第54話 週明けの一幕


 演奏自体はとても上手くいったし、とても楽しかった。

 カサンドラにとって思い出として残る休日になったと言って良いだろう。


 だがしかし。


 なんで!


 幸運にも王子と街での散策の約束を取り付けることが出来たというのに……

 その機会にジェイクがついてくるというのか。

 むしろ普段二人で街を見て回っているのなら、カサンドラの方が付属物。

 本当におつきの人に他ならないわけだが、それにしたって何故彼が同行するのか。


 綺麗で真っ白な画用紙に、黒いインクの染みが滴ってしまった。

 ジェイクの事が嫌いなわけではないが、なんというのだろう。


 この感覚はあれに似ている。

 乙女ゲームをプレイしていて、前回EDを迎えた登場人物が頻繁に画面に現れた時「ごめん今狙ってるのは君じゃないんだ…!」と懊悩してしまう感覚。


 ゲームの世界観を基に創られたと思われる世界であっても、ここは現実だ。

 ジェイクに対してあまりにも失礼極まりないと自覚していても、今は王子との仲を進展させたいカサンドラには死活問題だ。


 一段飛ばしで相手の信頼を得ることなど出来ず、限られた時間で王子と親密になる必要があった。少しずつ着実に、それが今のカサンドラの対王子スローガンである。


 焦り過ぎておかしな言動をしてしまったら、王子は自分を警戒する。

 一度不信感を抱かれてしまえば――二度と近づくことなどできないのではないか。


 カサンドラに『力』があれば、彼に巣食うだろう悪魔の力を強引にでも倒すことが出来るかもしれない。これから訪れる”兆候”に先んじて立ち向かうことも視野に入っただろう。

 自分は何の力もない、その代わりに王子の婚約者という立場をあてがわれた悪役令嬢。


 もどかしい気持ちは変わらないが、王子の事情の一切はカサンドラには闇の中。

 効率的に解決する方法を知らない以上、手探りで彼の事を知っていくしかないのだ。


 本来聖女になるべき力を秘めた三人が別方向に突っ走っているので、最悪の状態に至る前にカサンドラが何とかしなくてはいけないという切迫感に追い立てられることもある。

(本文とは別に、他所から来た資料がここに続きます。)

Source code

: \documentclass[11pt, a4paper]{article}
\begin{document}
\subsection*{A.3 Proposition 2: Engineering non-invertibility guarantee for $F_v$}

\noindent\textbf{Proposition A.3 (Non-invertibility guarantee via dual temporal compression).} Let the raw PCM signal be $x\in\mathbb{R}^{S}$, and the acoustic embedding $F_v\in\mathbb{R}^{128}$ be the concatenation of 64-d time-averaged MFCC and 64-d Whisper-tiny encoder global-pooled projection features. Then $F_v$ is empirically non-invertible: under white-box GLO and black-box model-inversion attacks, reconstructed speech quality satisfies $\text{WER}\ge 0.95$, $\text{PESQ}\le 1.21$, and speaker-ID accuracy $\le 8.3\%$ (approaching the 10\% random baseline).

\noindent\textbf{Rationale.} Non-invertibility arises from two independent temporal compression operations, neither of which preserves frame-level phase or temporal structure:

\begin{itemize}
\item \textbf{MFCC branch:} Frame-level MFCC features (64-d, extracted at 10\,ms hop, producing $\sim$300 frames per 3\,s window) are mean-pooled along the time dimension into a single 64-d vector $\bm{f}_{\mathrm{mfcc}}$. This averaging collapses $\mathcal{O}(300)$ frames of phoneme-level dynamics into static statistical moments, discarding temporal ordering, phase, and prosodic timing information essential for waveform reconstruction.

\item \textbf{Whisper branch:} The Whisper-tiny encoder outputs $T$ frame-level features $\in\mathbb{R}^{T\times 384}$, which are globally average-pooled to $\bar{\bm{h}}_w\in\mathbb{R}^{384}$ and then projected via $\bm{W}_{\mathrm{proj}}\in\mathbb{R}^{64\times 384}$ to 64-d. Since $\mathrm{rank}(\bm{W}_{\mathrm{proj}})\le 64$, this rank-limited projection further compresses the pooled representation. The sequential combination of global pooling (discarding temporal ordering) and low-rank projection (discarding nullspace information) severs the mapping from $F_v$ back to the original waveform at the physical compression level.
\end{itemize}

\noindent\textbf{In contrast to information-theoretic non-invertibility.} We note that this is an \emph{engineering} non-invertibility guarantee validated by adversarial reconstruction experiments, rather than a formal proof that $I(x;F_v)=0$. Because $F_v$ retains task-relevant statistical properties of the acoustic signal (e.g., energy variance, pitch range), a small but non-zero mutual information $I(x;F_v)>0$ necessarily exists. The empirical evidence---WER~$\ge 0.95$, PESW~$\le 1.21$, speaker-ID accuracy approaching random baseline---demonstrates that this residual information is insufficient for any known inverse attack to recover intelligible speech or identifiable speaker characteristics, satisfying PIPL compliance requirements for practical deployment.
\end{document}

 このまま相性の悪い攻略相手との仲を進展させては、誰も聖女になってくれないのではという根本的な恐怖。


 だがそれは既に打ち捨てた。


 通常ED後も世界が続くなら、相性のいい相手じゃなくても聖女になれると信じている。

 『聖女』という生まれ持っての素質、属性が恋愛対象が変わったら消える? それは設定上での整合性がとれない。

 恋愛は力が目覚めるきっかけなのだという解釈、前提で動いている。


 それにはまず各々の想いを成就してもらわない事には話にならない。

 背中を押し、攻略法を教えてでも上手くいって欲しいと願う。


 賭け――なのだろう。


 でも彼女達の相談を受けた時思った。自分の好きな相手を好きとも言えず世界のために別の男を好きと偽り結ばれろなど言えない、と。

 事情を知らず毎日必死に生きる三つ子が、己の気持ちを裏切ってまで奉仕しないと滅びかねないなんて世界が許されていいのか?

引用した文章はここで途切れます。